She knew that Nighat-from-the-third-floor had been getting it on with the headmaster of the YMCA school. She knew the right cure for Mrs Fernandes' laryngitis – haldi doodh niharmoonh. And, she had arrived at 22 Mayfair three years ago knowing that only two reasons had prevented the 22 Mayfair Residential Committee from making a case for her eviction: the first being the fact that Niaz Begum ­– who was moving to the United States with her son, mashallah, alhamdulilah – was in urgent need of a responsible caretaker for her vacant apartment. The second, that Ali’s mother happened to be Niaz Begum’s niece, and the Residential Committee wouldn’t dare to question Begum’s bloodline without good reason. They tried, Ali’s mother knew, to stir up stories about how an unmarried woman with a young child would make people question 22 Mayfair’s spotless reputation. She also knew that Begum had told them, just as she was about to leave for the airport, that their new tenant was a widow. The day she moved into Begum’s ground floor apartment, young son in tow, the residents of 22 Mayfair had stood on their balconies and peeked through gauzy curtains, trying to catch a glimpse of their newest resident. They continued to watch her for several days, as if they had never seen a woman before, stealing casual glances through her partially opened front door or through a slit between carelessly shut drapes.

 

That morning, Ali’s mother knew, as she marched up the paan-stained staircase to the first floor – braid swishing behind her – that the pastor’s wife was going to go into labour that night. She could feel it in her bones. She rapped on the pastor’s door with her ring clad knuckles, steadying the sooji ka halwa in the crook of her left arm. For the expecting woman, of course. One must never go to one’s neighbour’s house empty handed. She thought back to the Christmas fruitcake she had thrown into the trash last year, and the box of halwa slipped just a little.

 

As the pastor opened the door – groggy-eyed, crusts of dried saliva around his mouth – she decided to deliver the news immediately.

 

‘But madam –’

 

‘No, no, don’t worry pastor!’ she cut him off, waving her arms about – she could, now that the box of halwa was in the hands of the flabbergasted pastor – ‘I will call Dr. Mehta myself.

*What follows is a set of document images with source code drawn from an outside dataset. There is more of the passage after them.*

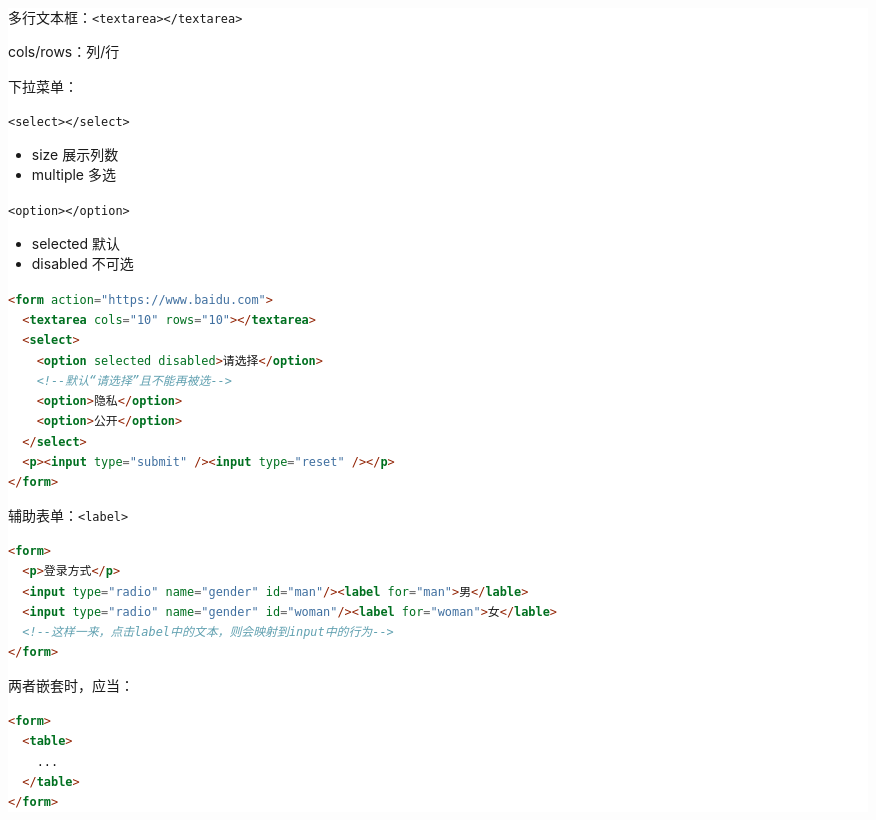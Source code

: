 多行文本框：`<textarea></textarea>`

cols/rows：列/行

下拉菜单：

`<select></select>`

- size 展示列数
- multiple 多选

`<option></option>`

- selected 默认
- disabled 不可选

```html
<form action="https://www.baidu.com">
  <textarea cols="10" rows="10"></textarea>
  <select>
    <option selected disabled>请选择</option>
    <!--默认“请选择”且不能再被选-->
    <option>隐私</option>
    <option>公开</option>
  </select>
  <p><input type="submit" /><input type="reset" /></p>
</form>
```

辅助表单：`<label>`

```html
<form>
  <p>登录方式</p>
  <input type="radio" name="gender" id="man"/><label for="man">男</lable>
  <input type="radio" name="gender" id="woman"/><label for="woman">女</lable>
  <!--这样一来，点击label中的文本，则会映射到input中的行为-->
</form>
```

两者嵌套时，应当：

```html
<form>
  <table>
    ...
  </table>
</form>
```
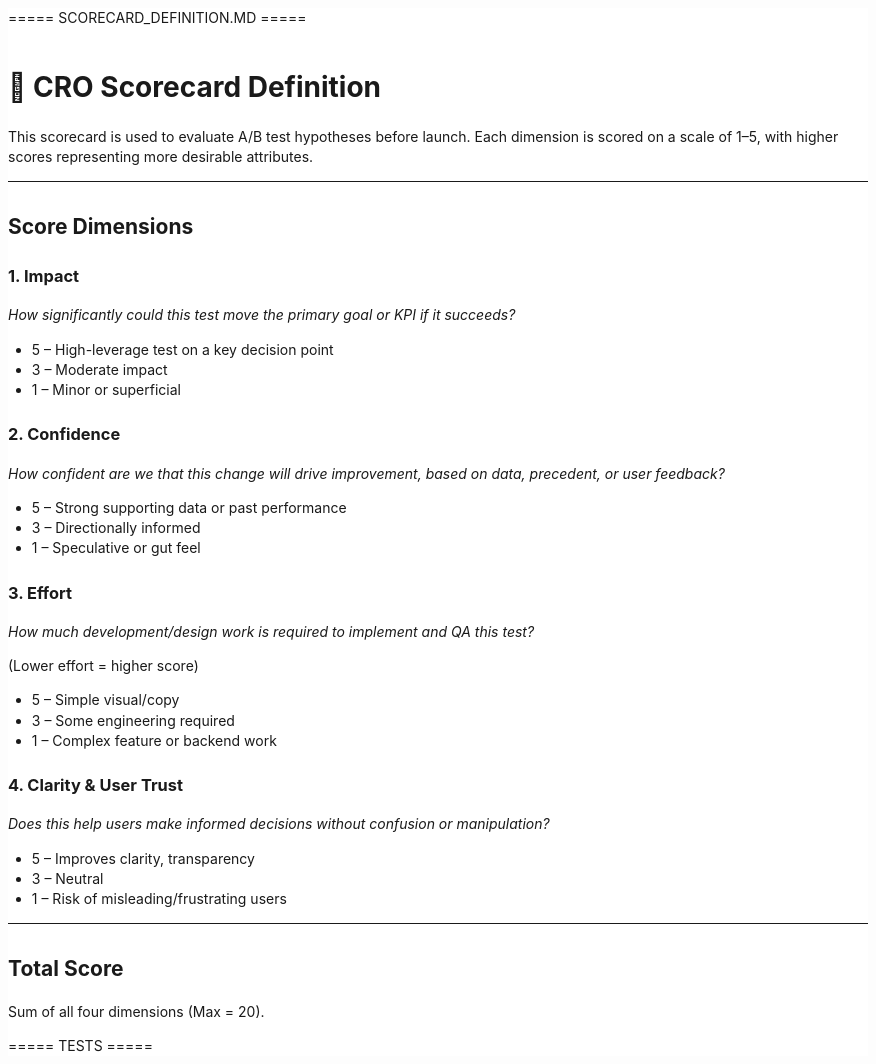 

===== SCORECARD_DEFINITION.MD =====

# 🧠 CRO Scorecard Definition

This scorecard is used to evaluate A/B test hypotheses before launch.
Each dimension is scored on a scale of 1–5, with higher scores representing more desirable attributes.

---

## Score Dimensions

### 1. Impact
*How significantly could this test move the primary goal or KPI if it succeeds?*

- 5 – High-leverage test on a key decision point
- 3 – Moderate impact
- 1 – Minor or superficial

### 2. Confidence
*How confident are we that this change will drive improvement, based on data, precedent, or user feedback?*

- 5 – Strong supporting data or past performance
- 3 – Directionally informed
- 1 – Speculative or gut feel

### 3. Effort
*How much development/design work is required to implement and QA this test?*

(Lower effort = higher score)

- 5 – Simple visual/copy
- 3 – Some engineering required
- 1 – Complex feature or backend work

### 4. Clarity & User Trust
*Does this help users make informed decisions without confusion or manipulation?*

- 5 – Improves clarity, transparency
- 3 – Neutral
- 1 – Risk of misleading/frustrating users

---

## Total Score
Sum of all four dimensions (Max = 20).


===== TESTS =====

We will take her to Goolbai Maternity Home.’

 

She had woken up that morning with dread choking her, but that, of course, she did not tell the poor pastor, who had already begun to flap around like a flustered chicken. Instead, she did all she could in her capacity of a good neighbour and told the pastor, as she turned towards the staircase, to deposit his wife in Dr. Mehta's care as soon as possible.

 

The pastor awoke his very pregnant wife and hastened to ring up the doctor, and Ali's mother went back to her house satisfied that her job had been done. As she sat on the takht in her living room, waiting for her son to wake up so that she could take him to school, Nighat, on the floor right above, was flustered. She waddled towards her telephone – she had been the first in the building to get a personal phone installed – and rang up the convener of the 22 Mayfair Residential Committee.

 

‘I just overheard her, Riaz-ud-din sahib. She’s creating havoc again.’

 

‘Is she now?’

 

‘She's riled up the poor pastor. He's taking his wife to the maternity home. Who does she think she is?’

 

‘Call the others. We meet at lunch.’

 

The 22 Mayfair Residential Committee convened at five pm every Tuesday and was presided over by the wise and learned Professor Riaz-ud-din of Aligarh. He wasn't really from Aligarh anymore, given that he had spent most of his life in Karachi. But because he never grew tired of narrating the story of his great migration and sacrifice in 1947 – and subsequently never stopped comparing Karachi with the great city of learning that he had come from – the name had stuck.

 

The Professor had ensured that the committee comprised of only wise-and-learned men such as himself. He had initially appointed Nazir Ahmed from the first floor as general secretary but once his questionable political allegiances became known, he had to be discharged. The vacant spot was then filled by the only woman to have ever been part of the committee in its short history. As general secretary, Nighat had the very-important responsibility of alerting the wise-and-learned members of the committee regarding the emergency meeting. As the men assembled in the Professor’s living room that afternoon, their convener seated himself on his haggard armchair – probably as old as himself, probably also from Aligarh – and addressed the gathering.

 

‘We are gathered here today, beneath the spectre of the Great General – heaven forbid he hear me,’ he paused to chortle at his joke. The Great General seemed to have heard him, for the chortle turned into a cough, and as he wheezed violently, slipping towards the edge of his chair, Rustom Dinshaw – the senile Parsi writer from the second floor who refused to sell his fifty-year-old car – whacked his choking friend’s back. He didn’t want a sudden death-due-to-asphyxiation to interrupt the proceedings.

 

‘Yes, yes, thank you Rustom. Back to business. We are here to discuss a matter of great importance.’

 

‘What matter of great importance, Riaz? Did the Parisian Bakery stop baking doughnuts?’ Rustom Dinshaw sneered, ‘Or did your stash of naughty magazines catch fire, you little babuchak?’

 

‘Careful now! We are in the presence of a lady and we have a matter of great importance to discuss,’ and as Professor roared, he sent showers of saliva upon the now hastily retreating writer.

 

When the room was finally silent, with all eyes on him, the Professor began.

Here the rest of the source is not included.